Post-Remediation Validation and Monitoring
After implementing the fixes, a rigorous validation phase was conducted:
- Penetration Testing: Engaging a third-party or internal team to perform targeted penetration tests focusing on the previously identified vulnerabilities and the checkout flow.
- Automated Scans: Running vulnerability scanners (e.g., OWASP ZAP, Nessus) against the application and infrastructure.
- Log Analysis: Continuously monitoring web server logs (Nginx), application logs (PHP), and database logs for any suspicious activity, error patterns, or signs of attempted exploitation.

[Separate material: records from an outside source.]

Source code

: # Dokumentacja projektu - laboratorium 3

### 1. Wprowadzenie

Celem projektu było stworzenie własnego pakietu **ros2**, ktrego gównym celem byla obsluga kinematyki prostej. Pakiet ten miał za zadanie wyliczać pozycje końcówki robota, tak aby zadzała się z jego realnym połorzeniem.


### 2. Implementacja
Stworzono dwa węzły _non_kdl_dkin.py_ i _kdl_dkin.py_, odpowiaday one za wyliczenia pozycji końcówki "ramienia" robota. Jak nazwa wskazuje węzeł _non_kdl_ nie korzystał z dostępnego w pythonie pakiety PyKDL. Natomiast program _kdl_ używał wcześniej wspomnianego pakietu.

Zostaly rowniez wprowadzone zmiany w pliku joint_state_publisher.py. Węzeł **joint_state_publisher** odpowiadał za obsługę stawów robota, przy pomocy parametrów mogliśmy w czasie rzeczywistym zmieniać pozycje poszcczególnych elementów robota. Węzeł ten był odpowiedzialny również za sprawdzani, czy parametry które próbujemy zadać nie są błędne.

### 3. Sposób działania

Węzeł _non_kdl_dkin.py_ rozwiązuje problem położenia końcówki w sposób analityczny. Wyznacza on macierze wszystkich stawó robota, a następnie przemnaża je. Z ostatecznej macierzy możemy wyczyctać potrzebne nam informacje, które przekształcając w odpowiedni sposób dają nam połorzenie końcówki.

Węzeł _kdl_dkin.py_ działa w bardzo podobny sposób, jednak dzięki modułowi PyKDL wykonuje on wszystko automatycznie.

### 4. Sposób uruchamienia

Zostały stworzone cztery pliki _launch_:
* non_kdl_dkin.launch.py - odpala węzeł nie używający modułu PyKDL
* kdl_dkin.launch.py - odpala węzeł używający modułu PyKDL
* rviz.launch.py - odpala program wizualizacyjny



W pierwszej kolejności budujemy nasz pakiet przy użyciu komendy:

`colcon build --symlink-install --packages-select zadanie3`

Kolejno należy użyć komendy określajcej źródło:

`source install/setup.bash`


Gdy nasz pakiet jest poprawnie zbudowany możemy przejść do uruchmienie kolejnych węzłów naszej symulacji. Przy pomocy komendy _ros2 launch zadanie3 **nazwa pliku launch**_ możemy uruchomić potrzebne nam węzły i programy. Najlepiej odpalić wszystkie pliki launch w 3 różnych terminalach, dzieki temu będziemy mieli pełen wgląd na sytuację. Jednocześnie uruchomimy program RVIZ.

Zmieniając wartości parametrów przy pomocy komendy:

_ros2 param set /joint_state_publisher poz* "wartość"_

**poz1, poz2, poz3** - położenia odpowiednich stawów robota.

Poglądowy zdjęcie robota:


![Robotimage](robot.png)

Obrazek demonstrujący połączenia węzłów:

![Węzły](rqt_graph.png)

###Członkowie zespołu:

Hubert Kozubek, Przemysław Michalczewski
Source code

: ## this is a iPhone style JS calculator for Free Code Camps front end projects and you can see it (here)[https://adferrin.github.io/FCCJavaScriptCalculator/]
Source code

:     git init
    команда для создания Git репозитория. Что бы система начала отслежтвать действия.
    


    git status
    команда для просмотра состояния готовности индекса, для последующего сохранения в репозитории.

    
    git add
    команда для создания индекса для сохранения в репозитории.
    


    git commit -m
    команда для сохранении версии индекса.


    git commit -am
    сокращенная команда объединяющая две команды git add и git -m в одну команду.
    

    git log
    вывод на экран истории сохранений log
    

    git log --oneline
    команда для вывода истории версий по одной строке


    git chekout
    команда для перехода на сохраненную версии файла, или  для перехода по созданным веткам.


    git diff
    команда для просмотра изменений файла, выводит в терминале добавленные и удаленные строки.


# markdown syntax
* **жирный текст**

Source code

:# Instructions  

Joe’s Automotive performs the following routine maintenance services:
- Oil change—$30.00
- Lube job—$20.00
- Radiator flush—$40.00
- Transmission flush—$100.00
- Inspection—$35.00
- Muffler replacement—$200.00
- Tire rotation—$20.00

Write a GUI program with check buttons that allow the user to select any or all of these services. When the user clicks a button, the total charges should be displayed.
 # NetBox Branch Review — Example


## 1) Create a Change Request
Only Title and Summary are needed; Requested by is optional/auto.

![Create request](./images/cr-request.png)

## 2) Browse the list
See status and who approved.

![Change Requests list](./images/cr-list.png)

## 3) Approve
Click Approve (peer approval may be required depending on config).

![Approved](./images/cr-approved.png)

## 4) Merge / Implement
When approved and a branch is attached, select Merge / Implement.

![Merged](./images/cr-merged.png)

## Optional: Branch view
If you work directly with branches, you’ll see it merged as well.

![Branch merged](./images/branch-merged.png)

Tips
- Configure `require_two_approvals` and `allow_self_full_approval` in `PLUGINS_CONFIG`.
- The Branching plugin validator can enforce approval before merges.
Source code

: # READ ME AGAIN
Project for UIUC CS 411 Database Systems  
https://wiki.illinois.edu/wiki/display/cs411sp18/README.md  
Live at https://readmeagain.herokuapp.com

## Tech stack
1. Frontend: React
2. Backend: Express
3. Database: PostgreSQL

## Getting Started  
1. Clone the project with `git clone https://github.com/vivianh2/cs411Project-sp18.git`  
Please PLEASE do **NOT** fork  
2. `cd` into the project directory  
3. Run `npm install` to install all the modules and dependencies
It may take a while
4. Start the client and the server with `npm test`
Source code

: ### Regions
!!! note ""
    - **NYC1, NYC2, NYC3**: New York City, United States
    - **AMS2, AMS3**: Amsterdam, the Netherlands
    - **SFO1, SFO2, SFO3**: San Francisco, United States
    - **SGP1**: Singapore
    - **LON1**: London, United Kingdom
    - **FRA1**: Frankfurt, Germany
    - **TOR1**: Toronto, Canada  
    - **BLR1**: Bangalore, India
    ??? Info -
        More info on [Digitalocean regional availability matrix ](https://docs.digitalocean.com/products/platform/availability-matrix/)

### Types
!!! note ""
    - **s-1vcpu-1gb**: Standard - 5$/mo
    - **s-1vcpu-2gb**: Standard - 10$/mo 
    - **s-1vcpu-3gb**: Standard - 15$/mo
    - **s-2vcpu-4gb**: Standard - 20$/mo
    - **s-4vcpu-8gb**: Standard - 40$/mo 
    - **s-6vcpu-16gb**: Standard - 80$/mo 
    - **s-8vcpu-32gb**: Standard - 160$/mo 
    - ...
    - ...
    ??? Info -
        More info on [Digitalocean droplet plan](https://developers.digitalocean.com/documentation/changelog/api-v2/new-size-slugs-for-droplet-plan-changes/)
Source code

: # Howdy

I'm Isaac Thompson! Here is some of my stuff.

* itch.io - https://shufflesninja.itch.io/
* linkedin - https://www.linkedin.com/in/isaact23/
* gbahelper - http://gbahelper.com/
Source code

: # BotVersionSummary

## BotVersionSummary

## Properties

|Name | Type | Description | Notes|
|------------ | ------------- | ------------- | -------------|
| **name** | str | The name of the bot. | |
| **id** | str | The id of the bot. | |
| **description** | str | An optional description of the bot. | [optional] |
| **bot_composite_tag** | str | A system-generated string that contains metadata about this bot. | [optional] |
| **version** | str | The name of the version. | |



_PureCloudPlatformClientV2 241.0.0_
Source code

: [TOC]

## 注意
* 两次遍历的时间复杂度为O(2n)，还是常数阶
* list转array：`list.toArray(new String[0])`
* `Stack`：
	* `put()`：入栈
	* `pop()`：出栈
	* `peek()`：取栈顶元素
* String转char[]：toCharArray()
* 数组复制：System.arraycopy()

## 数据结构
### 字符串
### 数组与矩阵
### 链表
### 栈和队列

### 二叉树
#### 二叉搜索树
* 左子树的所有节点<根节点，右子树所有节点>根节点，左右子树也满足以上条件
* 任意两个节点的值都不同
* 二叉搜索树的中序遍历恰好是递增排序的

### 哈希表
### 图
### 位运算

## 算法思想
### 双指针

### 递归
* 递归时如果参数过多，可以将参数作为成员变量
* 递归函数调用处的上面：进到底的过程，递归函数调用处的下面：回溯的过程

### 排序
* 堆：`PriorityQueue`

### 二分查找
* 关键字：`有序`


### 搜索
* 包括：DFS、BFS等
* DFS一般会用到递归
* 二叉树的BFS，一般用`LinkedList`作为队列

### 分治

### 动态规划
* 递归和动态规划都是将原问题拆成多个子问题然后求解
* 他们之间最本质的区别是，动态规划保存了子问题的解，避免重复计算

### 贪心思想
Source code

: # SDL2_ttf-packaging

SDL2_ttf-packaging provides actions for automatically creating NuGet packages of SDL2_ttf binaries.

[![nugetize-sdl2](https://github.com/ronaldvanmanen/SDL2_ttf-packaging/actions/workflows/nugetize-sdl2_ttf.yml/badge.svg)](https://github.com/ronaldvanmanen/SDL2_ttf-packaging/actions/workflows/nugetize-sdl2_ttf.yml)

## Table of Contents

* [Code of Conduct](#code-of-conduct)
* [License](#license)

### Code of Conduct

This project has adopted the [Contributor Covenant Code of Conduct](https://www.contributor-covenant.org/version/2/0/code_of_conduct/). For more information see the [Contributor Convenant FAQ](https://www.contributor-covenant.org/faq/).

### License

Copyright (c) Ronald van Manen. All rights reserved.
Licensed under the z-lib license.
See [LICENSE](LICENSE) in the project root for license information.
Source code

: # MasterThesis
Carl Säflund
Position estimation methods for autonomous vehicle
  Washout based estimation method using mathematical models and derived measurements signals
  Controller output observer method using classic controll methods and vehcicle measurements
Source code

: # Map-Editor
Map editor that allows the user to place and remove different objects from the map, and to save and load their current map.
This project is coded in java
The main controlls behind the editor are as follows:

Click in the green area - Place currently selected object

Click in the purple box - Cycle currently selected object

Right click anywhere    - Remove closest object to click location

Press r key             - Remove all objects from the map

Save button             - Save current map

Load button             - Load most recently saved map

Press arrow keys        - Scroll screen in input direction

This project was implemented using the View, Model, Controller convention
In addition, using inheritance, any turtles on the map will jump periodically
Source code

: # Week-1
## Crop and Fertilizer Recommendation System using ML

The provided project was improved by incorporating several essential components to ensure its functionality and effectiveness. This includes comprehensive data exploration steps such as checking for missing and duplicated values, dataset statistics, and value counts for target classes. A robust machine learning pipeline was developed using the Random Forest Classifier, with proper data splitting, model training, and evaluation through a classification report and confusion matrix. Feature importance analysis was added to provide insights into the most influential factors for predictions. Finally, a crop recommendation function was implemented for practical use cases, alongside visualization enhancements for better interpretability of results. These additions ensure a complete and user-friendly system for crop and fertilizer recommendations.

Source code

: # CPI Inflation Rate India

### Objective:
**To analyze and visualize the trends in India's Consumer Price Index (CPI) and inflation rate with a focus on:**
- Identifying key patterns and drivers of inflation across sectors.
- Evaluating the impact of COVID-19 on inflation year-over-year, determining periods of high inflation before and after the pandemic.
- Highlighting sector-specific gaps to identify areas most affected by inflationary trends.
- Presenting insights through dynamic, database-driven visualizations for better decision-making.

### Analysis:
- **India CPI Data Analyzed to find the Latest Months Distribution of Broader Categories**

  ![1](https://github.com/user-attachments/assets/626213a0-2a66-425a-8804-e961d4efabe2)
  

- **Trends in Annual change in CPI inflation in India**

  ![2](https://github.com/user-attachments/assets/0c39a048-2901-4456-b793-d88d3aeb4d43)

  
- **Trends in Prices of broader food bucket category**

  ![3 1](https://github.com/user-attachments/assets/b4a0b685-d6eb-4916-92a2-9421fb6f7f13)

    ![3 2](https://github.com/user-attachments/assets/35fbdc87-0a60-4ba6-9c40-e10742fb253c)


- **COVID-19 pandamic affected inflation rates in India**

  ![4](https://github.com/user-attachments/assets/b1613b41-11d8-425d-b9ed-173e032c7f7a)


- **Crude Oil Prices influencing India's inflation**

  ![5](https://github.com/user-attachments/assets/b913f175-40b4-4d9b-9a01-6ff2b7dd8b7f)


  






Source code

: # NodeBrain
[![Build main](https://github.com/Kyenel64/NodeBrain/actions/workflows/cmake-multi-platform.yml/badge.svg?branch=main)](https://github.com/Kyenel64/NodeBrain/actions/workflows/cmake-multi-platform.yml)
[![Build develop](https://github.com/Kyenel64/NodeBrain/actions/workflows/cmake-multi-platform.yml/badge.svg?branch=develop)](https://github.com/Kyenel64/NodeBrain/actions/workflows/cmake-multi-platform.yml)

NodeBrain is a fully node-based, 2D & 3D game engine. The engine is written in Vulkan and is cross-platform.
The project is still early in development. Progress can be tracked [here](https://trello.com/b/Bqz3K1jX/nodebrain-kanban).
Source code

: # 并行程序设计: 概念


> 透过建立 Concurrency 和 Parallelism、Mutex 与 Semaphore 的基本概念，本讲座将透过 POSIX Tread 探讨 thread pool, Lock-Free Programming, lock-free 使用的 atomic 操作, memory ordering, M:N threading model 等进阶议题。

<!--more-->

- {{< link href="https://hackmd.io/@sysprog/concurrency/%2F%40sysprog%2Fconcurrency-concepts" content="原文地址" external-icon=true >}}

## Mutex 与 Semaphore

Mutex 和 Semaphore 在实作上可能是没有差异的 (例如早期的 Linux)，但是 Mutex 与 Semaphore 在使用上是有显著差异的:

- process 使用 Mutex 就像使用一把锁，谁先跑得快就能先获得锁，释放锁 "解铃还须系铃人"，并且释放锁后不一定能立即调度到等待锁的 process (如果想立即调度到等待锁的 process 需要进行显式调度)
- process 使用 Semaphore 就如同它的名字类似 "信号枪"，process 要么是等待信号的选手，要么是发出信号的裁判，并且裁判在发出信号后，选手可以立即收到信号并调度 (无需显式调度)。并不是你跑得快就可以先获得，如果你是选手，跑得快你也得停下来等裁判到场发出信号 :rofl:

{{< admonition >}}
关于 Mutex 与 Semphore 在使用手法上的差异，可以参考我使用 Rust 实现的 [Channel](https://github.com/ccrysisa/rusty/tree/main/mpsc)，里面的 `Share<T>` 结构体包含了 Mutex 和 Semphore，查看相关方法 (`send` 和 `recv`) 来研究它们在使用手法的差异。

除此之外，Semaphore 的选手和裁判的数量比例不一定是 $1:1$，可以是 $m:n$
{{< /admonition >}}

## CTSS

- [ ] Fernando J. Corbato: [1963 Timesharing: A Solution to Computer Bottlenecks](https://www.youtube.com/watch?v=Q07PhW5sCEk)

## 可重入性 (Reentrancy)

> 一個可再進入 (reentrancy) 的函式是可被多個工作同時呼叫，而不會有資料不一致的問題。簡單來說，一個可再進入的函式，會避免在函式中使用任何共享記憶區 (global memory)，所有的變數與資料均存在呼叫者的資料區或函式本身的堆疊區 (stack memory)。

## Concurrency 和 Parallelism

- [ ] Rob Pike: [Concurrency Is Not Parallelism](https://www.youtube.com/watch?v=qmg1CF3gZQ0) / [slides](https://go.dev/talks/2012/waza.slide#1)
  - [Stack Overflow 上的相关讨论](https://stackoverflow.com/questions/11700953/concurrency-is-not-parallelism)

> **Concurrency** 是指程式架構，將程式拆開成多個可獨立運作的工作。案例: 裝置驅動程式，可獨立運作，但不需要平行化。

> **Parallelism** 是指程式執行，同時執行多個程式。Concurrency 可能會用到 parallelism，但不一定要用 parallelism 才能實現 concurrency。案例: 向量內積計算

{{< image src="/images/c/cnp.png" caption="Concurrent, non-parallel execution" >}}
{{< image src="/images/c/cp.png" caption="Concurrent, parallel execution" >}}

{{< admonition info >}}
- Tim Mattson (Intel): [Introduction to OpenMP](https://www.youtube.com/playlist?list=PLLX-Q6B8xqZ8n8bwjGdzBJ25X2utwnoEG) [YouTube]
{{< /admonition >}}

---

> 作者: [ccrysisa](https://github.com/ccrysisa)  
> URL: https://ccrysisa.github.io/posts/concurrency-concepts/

- Web Application Firewall (WAF): Implementing or tuning a WAF (e.g., ModSecurity, Cloudflare WAF) to provide an additional layer of defense against common web attacks, including SQLi.
Conclusion
Auditing and securing a high-traffic enterprise WooCommerce stack requires a multi-layered approach. While SQL Injection in custom code remains a persistent threat, diligent code review, adherence to secure coding practices like prepared statements, and robust infrastructure hardening on platforms like OVH are paramount. Continuous monitoring and periodic re-audits are essential to maintain a strong security posture in the face of evolving threats.